**WHAT YOU SHOULD DO**
In the lines below, output everything from the first line through the line containing "Payment Method ##" exactly as it is. Pictures are not part of the output.

——————

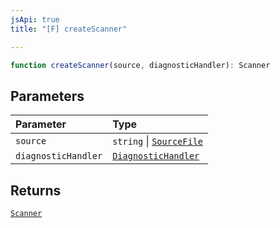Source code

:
 ```yaml
---
jsApi: true
title: "[F] createScanner"

---
```

```ts
function createScanner(source, diagnosticHandler): Scanner
```

## Parameters

| Parameter | Type |
| :------ | :------ |
| `source` | `string` \| [`SourceFile`](../interfaces/SourceFile.md) |
| `diagnosticHandler` | [`DiagnosticHandler`](../type-aliases/DiagnosticHandler.md) |

## Returns

[`Scanner`](../interfaces/Scanner.md)
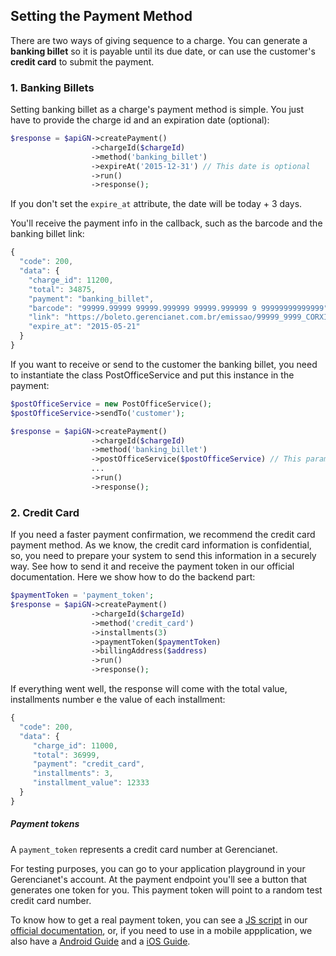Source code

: ## Setting the Payment Method ##

There are two ways of giving sequence to a charge. You can generate a **banking billet** so it is payable until its due date, or can use the customer's **credit card** to submit the payment.

### 1. Banking Billets

Setting banking billet as a charge's payment method is simple. You just have to provide the charge id and an expiration date (optional):

```php
$response = $apiGN->createPayment()
                  ->chargeId($chargeId)
                  ->method('banking_billet')
                  ->expireAt('2015-12-31') // This date is optional
                  ->run()
                  ->response();
```

If you don't set the `expire_at` attribute, the date will be today + 3 days.

You'll receive the payment info in the callback, such as the barcode and the banking billet link:

```js
{
  "code": 200,
  "data": {
    "charge_id": 11200,
    "total": 34875,
    "payment": "banking_billet",
    "barcode": "99999.99999 99999.999999 99999.999999 9 99999999999999",
    "link": "https://boleto.gerencianet.com.br/emissao/99999_9999_CORXI4/A4XB-99999-99999-BRABO1",
    "expire_at": "2015-05-21"
  }
}
```

If you want to receive or send to the customer the banking billet, you need to instantiate the class PostOfficeService and put this instance in the payment:

```php
$postOfficeService = new PostOfficeService();
$postOfficeService->sendTo('customer');

$response = $apiGN->createPayment()
                  ->chargeId($chargeId)
                  ->method('banking_billet')
                  ->postOfficeService($postOfficeService) // This parameter is optional
                  ...
                  ->run()
                  ->response();
```

### 2. Credit Card

If you need a faster payment confirmation, we recommend the credit card payment method. As we know, the credit card information is confidential, so, you need to prepare your system to send this information in a securely way. See how to send it and receive the payment token in our official documentation. Here we show how to do the backend part:

```php
$paymentToken = 'payment_token';
$response = $apiGN->createPayment()
                  ->chargeId($chargeId)
                  ->method('credit_card')
                  ->installments(3)
                  ->paymentToken($paymentToken)
                  ->billingAddress($address)
                  ->run()
                  ->response();
```

If everything went well, the response will come with the total value, installments number e the value of each installment:

```js
{
  "code": 200,
  "data": {
     "charge_id": 11000,
     "total": 36999,
     "payment": "credit_card",
     "installments": 3,
     "installment_value": 12333
  }
}
```

##### Payment tokens

A `payment_token` represents a credit card number at Gerencianet.

For testing purposes, you can go to your application playground in your Gerencianet's account. At the payment endpoint you'll see a button that generates one token for you. This payment token will point to a random test credit card number.

To know how to get a real payment token, you can see a [JS script](https://api.gerencianet.com.br/checkout/card) in our [official documentation](https://api.gerencianet.com.br/), or, if you need to use in a mobile appplication, we also have a [Android Guide](https://github.com/franciscotfmc/gn-api-sdk-android) and a [iOS Guide](https://github.com/thomazfeitoza/gn-api-sdk-ios).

——————

**ANSWER BOX**
Source code

:
 ```yaml
---
jsApi: true
title: "[F] createScanner"

---
```

```ts
function createScanner(source, diagnosticHandler): Scanner
```

## Parameters

| Parameter | Type |
| :------ | :------ |
| `source` | `string` \| [`SourceFile`](../interfaces/SourceFile.md) |
| `diagnosticHandler` | [`DiagnosticHandler`](../type-aliases/DiagnosticHandler.md) |

## Returns

[`Scanner`](../interfaces/Scanner.md)
Source code

: ## Setting the Payment Method ##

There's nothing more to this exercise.